Il résulte de ce qui précède que l’appel doit être rejeté, dans la mesure où il est recevable, selon le mode procédural de l’art. 312 al. 1 CPC et la décision entreprise confirmée.
L'arrêt est rendu sans frais judiciaires ni dépens de deuxième instance.
Par ces motifs, la Cour d’appel civile du Tribunal cantonal, statuant à huis clos, en application de l'art. 312 al. 1 CPC, prononce :
I. L’appel est rejeté, dans la mesure où il est recevable.
II. Le jugement est confirmé.
III. L'arrêt est rendu sans frais judiciaires ni dépens de deuxième instance.
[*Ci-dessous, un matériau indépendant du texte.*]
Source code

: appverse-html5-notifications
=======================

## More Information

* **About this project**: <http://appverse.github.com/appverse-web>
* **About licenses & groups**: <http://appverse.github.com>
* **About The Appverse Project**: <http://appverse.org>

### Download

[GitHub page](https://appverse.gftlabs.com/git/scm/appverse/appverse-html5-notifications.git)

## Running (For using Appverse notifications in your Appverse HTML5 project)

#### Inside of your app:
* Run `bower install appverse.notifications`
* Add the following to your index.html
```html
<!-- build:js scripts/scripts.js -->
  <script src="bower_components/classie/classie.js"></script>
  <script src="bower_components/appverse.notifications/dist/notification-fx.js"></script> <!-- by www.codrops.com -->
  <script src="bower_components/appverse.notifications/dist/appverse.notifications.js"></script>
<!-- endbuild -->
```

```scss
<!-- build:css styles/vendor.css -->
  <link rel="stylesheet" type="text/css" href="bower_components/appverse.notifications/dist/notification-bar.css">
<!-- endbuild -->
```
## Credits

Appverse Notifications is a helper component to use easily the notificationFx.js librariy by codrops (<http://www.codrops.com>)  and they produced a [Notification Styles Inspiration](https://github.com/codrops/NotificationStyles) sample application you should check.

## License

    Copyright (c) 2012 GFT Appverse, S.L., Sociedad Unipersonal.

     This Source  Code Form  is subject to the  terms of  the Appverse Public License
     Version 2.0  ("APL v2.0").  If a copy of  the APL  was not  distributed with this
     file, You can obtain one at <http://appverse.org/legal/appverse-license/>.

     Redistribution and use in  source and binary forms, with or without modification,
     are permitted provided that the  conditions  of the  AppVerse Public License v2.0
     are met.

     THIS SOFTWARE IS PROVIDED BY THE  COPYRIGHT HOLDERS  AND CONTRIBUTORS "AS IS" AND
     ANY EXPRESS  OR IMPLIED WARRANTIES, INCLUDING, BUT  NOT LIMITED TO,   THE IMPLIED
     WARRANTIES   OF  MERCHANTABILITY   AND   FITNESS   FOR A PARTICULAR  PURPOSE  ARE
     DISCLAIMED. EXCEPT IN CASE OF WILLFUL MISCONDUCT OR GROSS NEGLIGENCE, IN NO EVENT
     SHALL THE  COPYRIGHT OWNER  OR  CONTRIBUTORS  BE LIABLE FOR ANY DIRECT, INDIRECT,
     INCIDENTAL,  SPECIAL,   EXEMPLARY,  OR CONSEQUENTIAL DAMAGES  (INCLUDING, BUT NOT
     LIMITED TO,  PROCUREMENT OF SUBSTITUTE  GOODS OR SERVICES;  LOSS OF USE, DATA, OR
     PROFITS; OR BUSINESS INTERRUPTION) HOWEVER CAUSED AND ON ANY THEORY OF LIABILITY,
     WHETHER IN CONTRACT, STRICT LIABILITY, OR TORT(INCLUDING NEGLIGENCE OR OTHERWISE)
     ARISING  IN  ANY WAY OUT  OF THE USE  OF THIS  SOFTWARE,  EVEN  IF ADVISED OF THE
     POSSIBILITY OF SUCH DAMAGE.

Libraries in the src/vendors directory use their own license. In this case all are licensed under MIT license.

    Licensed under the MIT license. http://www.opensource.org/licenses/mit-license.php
IV. L'arrêt motivé est exécutoire.
Le président : La greffière :
Du 1er décembre 2014
Le dispositif de l'arrêt qui précède est communiqué par écrit aux intéressés.
La greffière :
Du
L'arrêt qui précède, dont la rédaction a été approuvée à huis clos, est notifié en expédition complète, par l'envoi de photocopies, à :
‑ Me Filippo Ryter (pour J.________), ‑ Service juridique et législatif, [...].
Le présent arrêt peut faire l'objet d'un recours en matière civile devant le Tribunal fédéral au sens des art. 72 ss LTF (loi du 17 juin 2005 sur le Tribunal fédéral, RS 173.110), cas échéant d'un recours constitutionnel subsidiaire au sens des art. 113 ss LTF. Dans les affaires pécuniaires, le recours en matière civile n'est recevable que si la valeur litigieuse s'élève au moins à 15'000 fr. en matière de droit du travail et de droit du bail à loyer, à 30'000 fr. dans les autres cas, à moins que la contestation ne soulève une question juridique de principe (art. 74 LTF). Ces recours doivent être déposés devant le Tribunal fédéral dans les trente jours qui suivent la présente notification (art. 100 al. 1 LTF).
Cet arrêt est communiqué, par l'envoi de photocopies, à :
‑ Tribunal de prud'hommes de l'administration cantonale.